The economy continues to expand at an unusually strong pace, while inflation remains at a lower than expected rate. We think these two trends are not sustainable, either one or the other must change: an economic slowdown with continuing moderate inflation rates, or an acceleration in the inflation rate, with a still strong expansion. We think the outlook for the short-term points in the latter direction, strong growth with rising inflation.

We think the Fed is likely to raise the Funds Rate by 25 basis points at the next FOMC meeting August 22. If so, the Fed could then wait out until January 2001. The economy is still quite strong, and while some easing has been noted, it is not enough to calm inflation fears. On the other hand, abstaining from a rate increase could now be interpreted as politically motivated, just as if they were to increase the rate in September or October. Election year politics may distort their actions.

The economy is still very strong: a) Industrial output up 0.4 percent in July, or 5.8 percent year/year; likewise for manufacturing, up 0.5 percent and up 6.4 percent, respectively. The July growth in manufacturing included a seasonal decline by autos due to retooling. b) Factory orders soared 5.5 percent in June. c) Retail sales up 0.7 percent in June. d) Pattern of GDP growth has been zig-zag: very strong one quarter, less strong the next, but on a fast growth track, and no significant slowing in sight. e) Consumer sentiment at an all time high, this is the demand driver.

Clearly the interest rate sensitive sectors have responded to the 1.75 percentage points increase in Fed Funds since mid-1999. Housing has started to weaken, starts slipped 3.3 percent in July. Demand for consumer durable goods somewhat slower.

Inflation is still a menace to the economy. We disagree with analysts’ optimistic assessment following today’s CPI release. Oil prices were up 14 percent during the past two weeks and will affect the September CPI. We think that energy prices matter, and that their increase will have a somewhat lasting impact on inflation during this phase of the business cycle. Since the core inflation rate is a misleading indicator, we use the 12 month moving average CPI, which is now at 3.0 percent, and we expect it to reach 3.2 percent by December.

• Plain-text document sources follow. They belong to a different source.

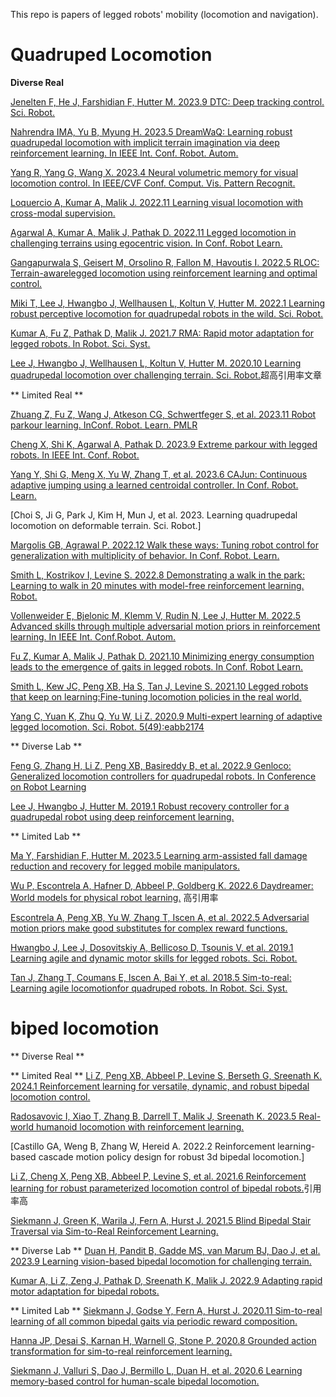 This repo is papers of legged robots' mobility (locomotion and navigation).


# Quadruped Locomotion

**Diverse Real**

[Jenelten F, He J, Farshidian F, Hutter M. 2023.9 DTC: Deep tracking control. Sci. Robot.](https://arxiv.org/pdf/2309.15462)

[Nahrendra IMA, Yu B, Myung H. 2023.5 DreamWaQ: Learning robust quadrupedal locomotion with implicit terrain imagination via deep reinforcement learning. In IEEE Int. Conf. Robot. Autom.](https://arxiv.org/pdf/2301.10602)

[Yang R, Yang G, Wang X. 2023.4 Neural volumetric memory for visual locomotion control. In IEEE/CVF Conf. Comput. Vis. Pattern Recognit.](https://arxiv.org/pdf/2304.01201)

[Loquercio A, Kumar A, Malik J. 2022.11 Learning visual locomotion with cross-modal supervision. ](https://arxiv.org/pdf/2211.03785)

[Agarwal A, Kumar A, Malik J, Pathak D. 2022.11 Legged locomotion in challenging terrains using egocentric vision. In Conf. Robot Learn.](https://arxiv.org/pdf/2211.07638)

[Gangapurwala S, Geisert M, Orsolino R, Fallon M, Havoutis I. 2022.5 RLOC: Terrain-awarelegged locomotion using reinforcement learning and optimal control.](https://arxiv.org/pdf/2012.03094)

[Miki T, Lee J, Hwangbo J, Wellhausen L, Koltun V, Hutter M. 2022.1 Learning robust perceptive locomotion for quadrupedal robots in the wild. Sci. Robot.](https://arxiv.org/pdf/2201.08117)

[Kumar A, Fu Z, Pathak D, Malik J. 2021.7 RMA: Rapid motor adaptation for legged robots. In Robot. Sci. Syst.](https://arxiv.org/pdf/2107.04034)

[Lee J, Hwangbo J, Wellhausen L, Koltun V, Hutter M. 2020.10 Learning quadrupedal locomotion over challenging terrain. Sci. Robot.](https://arxiv.org/pdf/2010.11251)超高引用率文章

** Limited Real **

[Zhuang Z, Fu Z, Wang J, Atkeson CG, Schwertfeger S, et al. 2023.11 Robot parkour learning. InConf. Robot. Learn. PMLR](https://arxiv.org/abs/2309.05665)

[Cheng X, Shi K, Agarwal A, Pathak D. 2023.9 Extreme parkour with legged robots. In IEEE Int. Conf. Robot.](https://arxiv.org/abs/2309.14341)

[Yang Y, Shi G, Meng X, Yu W, Zhang T, et al. 2023.6 CAJun: Continuous adaptive jumping using a learned centroidal controller. In Conf. Robot. Learn.](https://arxiv.org/pdf/2306.09557)

[Choi S, Ji G, Park J, Kim H, Mun J, et al. 2023. Learning quadrupedal locomotion on deformable terrain. Sci. Robot.]

[Margolis GB, Agrawal P. 2022.12 Walk these ways: Tuning robot control for generalization with multiplicity of behavior. In Conf. Robot. Learn.](https://arxiv.org/abs/2212.03238)

[Smith L, Kostrikov I, Levine S. 2022.8 Demonstrating a walk in the park: Learning to walk in 20 minutes with model-free reinforcement learning. Robot.](https://arxiv.org/abs/2208.07860)

[Vollenweider E, Bjelonic M, Klemm V, Rudin N, Lee J, Hutter M. 2022.5 Advanced skills through multiple adversarial motion priors in reinforcement learning. In IEEE Int. Conf.Robot. Autom.](https://arxiv.org/pdf/2203.14912)

[Fu Z, Kumar A, Malik J, Pathak D. 2021.10 Minimizing energy consumption leads to the emergence of gaits in legged robots. In Conf. Robot Learn.](https://arxiv.org/pdf/2111.01674)

[Smith L, Kew JC, Peng XB, Ha S, Tan J, Levine S. 2021.10 Legged robots that keep on learning:Fine-tuning locomotion policies in the real world.](https://arxiv.org/pdf/2110.05457)

[Yang C, Yuan K, Zhu Q, Yu W, Li Z. 2020.9 Multi-expert learning of adaptive legged locomotion. Sci. Robot. 5(49):eabb2174](https://arxiv.org/pdf/2012.05810)

** Diverse Lab **

[Feng G, Zhang H, Li Z, Peng XB, Basireddy B, et al. 2022.9 Genloco: Generalized locomotion controllers for quadrupedal robots. In Conference on Robot Learning](https://arxiv.org/abs/2209.05309)

[Lee J, Hwangbo J, Hutter M. 2019.1 Robust recovery controller for a quadrupedal robot using deep reinforcement learning.](https://arxiv.org/abs/1901.07517)

** Limited Lab ** 

[Ma Y, Farshidian F, Hutter M. 2023.5 Learning arm-assisted fall damage reduction and recovery for legged mobile manipulators.](https://arxiv.org/abs/2303.05486)

[Wu P, Escontrela A, Hafner D, Abbeel P, Goldberg K. 2022.6 Daydreamer: World models for physical robot learning.](https://arxiv.org/abs/2206.14176) 高引用率

[Escontrela A, Peng XB, Yu W, Zhang T, Iscen A, et al. 2022.5 Adversarial motion priors make good substitutes for complex reward functions.](https://arxiv.org/abs/2203.15103)

[Hwangbo J, Lee J, Dosovitskiy A, Bellicoso D, Tsounis V, et al. 2019.1 Learning agile and dynamic motor skills for legged robots. Sci. Robot. ](https://arxiv.org/pdf/1901.08652)

[Tan J, Zhang T, Coumans E, Iscen A, Bai Y, et al. 2018.5 Sim-to-real: Learning agile locomotionfor quadruped robots. In Robot. Sci. Syst.](https://arxiv.org/pdf/1804.10332)

# biped locomotion

** Diverse Real **

** Limited Real **
[Li Z, Peng XB, Abbeel P, Levine S, Berseth G, Sreenath K. 2024.1 Reinforcement learning for versatile, dynamic, and robust bipedal locomotion control.](https://arxiv.org/abs/2401.16889)

[Radosavovic I, Xiao T, Zhang B, Darrell T, Malik J, Sreenath K. 2023.5 Real-world humanoid locomotion with reinforcement learning.](https://arxiv.org/abs/2303.03381)

[Castillo GA, Weng B, Zhang W, Hereid A. 2022.2 Reinforcement learning-based cascade motion policy design for robust 3d bipedal locomotion.]

[Li Z, Cheng X, Peng XB, Abbeel P, Levine S, et al. 2021.6 Reinforcement learning for robust parameterized locomotion control of bipedal robots.](https://arxiv.org/abs/2103.14295)引用率高

[Siekmann J, Green K, Warila J, Fern A, Hurst J. 2021.5 Blind Bipedal Stair Traversal via Sim-to-Real Reinforcement Learning.](https://arxiv.org/abs/2105.08328)

** Diverse Lab **
[Duan H, Pandit B, Gadde MS, van Marum BJ, Dao J, et al. 2023.9 Learning vision-based bipedal locomotion for challenging terrain.](https://arxiv.org/abs/2309.14594)

[Kumar A, Li Z, Zeng J, Pathak D, Sreenath K, Malik J. 2022.9 Adapting rapid motor adaptation for bipedal robots. ](https://arxiv.org/pdf/2205.15299)

** Limited Lab ** 
[Siekmann J, Godse Y, Fern A, Hurst J. 2020.11 Sim-to-real learning of all common bipedal gaits via periodic reward composition. ](https://arxiv.org/abs/2011.01387)

[Hanna JP, Desai S, Karnan H, Warnell G, Stone P. 2020.8 Grounded action transformation for sim-to-real reinforcement learning.](https://arxiv.org/abs/2008.01279)

[Siekmann J, Valluri S, Dao J, Bermillo L, Duan H, et al. 2020.6 Learning memory-based control for human-scale bipedal locomotion.](https://arxiv.org/abs/2006.02402)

The U.S. current account deficit has reached worrisome proportions. We had forecast last year’s deficit at 3.3 percent of GDP and it ended the year at 3.7 percent. We predict the deficit will reach 4.6 percent of GDP this year. Any hesitation by foreign investors that would reduce capital inflows into the U.S., could send the US$ on a downward spiral, with consequent undesirable consequences for interest rates.

Latin American Economies

Growing public dissatisfaction with the sluggish pace of economic activity in Argentina. Industrial production fell in July for the fourth consecutive time on a month to month basis., which indicates continued weakness. Industrial production rose only 2.0 percent when compared to July of last year, at the height of the recession.

Brazilian economy continues to grow at a dynamic pace. Consumer spending is booming. Retail sales in the first semester were the highest since 1990. At the same time, the currency remains stable, helped by the low inflation rates.

Venezuelan voters gave another solid victory to Hugo Chavez. As we have predicted, the economic and political situation will worsen considerably. When oil prices begin to fall, pressures on the currency will heighten. This could trigger foreign exchange controls and a maxi-devaluation.

Ecuador goes through yet another political crisis, while economic problems persist. Congress continues to oppose the dollarization. Rising inflation may put in question the viability of the current fixed exchange rate.

The economies of El Salvador and Guatemala are growing at a moderate pace. Both countries have been afflicted by weakening leadership of the majority party. In El Salvador the recent electoral gains by FMLN have shaken the ruling ARENA party’s lock on the political process. In Guatemala, President Portillo is facing congressional opposition from his own party from a faction that is sympathetic to Mr. Rios Montt.